— Records supplied —
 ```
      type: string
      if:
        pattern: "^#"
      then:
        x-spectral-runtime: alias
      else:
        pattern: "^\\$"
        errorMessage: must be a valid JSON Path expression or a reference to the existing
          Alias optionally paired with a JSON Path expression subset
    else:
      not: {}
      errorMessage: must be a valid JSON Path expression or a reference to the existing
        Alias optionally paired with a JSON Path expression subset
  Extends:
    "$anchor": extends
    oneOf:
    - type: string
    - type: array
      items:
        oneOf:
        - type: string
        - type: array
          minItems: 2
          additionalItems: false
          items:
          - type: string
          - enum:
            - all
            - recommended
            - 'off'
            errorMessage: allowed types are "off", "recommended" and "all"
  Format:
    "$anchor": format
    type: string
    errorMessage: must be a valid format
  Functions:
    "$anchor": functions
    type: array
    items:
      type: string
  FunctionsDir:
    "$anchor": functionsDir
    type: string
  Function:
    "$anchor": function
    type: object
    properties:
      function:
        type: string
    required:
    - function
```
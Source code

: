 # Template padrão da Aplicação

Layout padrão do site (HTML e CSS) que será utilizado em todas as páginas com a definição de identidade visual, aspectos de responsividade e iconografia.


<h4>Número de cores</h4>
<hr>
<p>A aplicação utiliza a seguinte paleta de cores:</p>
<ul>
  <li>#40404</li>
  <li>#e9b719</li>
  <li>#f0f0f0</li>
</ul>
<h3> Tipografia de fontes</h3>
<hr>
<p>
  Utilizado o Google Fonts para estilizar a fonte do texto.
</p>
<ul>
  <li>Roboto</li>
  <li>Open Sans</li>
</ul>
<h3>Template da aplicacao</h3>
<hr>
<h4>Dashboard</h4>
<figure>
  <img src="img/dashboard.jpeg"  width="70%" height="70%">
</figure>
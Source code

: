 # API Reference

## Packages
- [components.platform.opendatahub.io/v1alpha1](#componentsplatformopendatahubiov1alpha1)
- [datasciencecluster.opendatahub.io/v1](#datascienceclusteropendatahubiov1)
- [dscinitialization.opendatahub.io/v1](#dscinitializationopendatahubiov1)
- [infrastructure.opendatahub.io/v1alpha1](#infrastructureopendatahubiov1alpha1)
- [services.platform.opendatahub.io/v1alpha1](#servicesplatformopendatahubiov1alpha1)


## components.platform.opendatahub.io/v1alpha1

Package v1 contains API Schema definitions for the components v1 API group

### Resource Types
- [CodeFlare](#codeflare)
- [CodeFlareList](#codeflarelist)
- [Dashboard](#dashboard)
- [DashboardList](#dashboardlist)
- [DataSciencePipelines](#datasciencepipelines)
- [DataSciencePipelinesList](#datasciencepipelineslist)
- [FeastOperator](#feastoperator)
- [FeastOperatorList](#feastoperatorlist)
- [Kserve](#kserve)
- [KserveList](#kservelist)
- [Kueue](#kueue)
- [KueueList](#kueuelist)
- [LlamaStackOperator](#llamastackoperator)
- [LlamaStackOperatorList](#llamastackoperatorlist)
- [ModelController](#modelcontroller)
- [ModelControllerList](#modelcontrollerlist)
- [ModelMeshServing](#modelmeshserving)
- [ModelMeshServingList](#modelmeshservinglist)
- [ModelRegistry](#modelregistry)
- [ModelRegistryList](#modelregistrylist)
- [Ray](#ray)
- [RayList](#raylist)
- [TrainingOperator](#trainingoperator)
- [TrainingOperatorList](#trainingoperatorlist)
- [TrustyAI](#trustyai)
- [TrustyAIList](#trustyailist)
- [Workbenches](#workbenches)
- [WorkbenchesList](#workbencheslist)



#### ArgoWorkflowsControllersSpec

— Description of the task —
If a line above holds the word "optionally", copy it.

— Solution for this task —
          Alias optionally paired with a JSON Path expression subset
        Alias optionally paired with a JSON Path expression subset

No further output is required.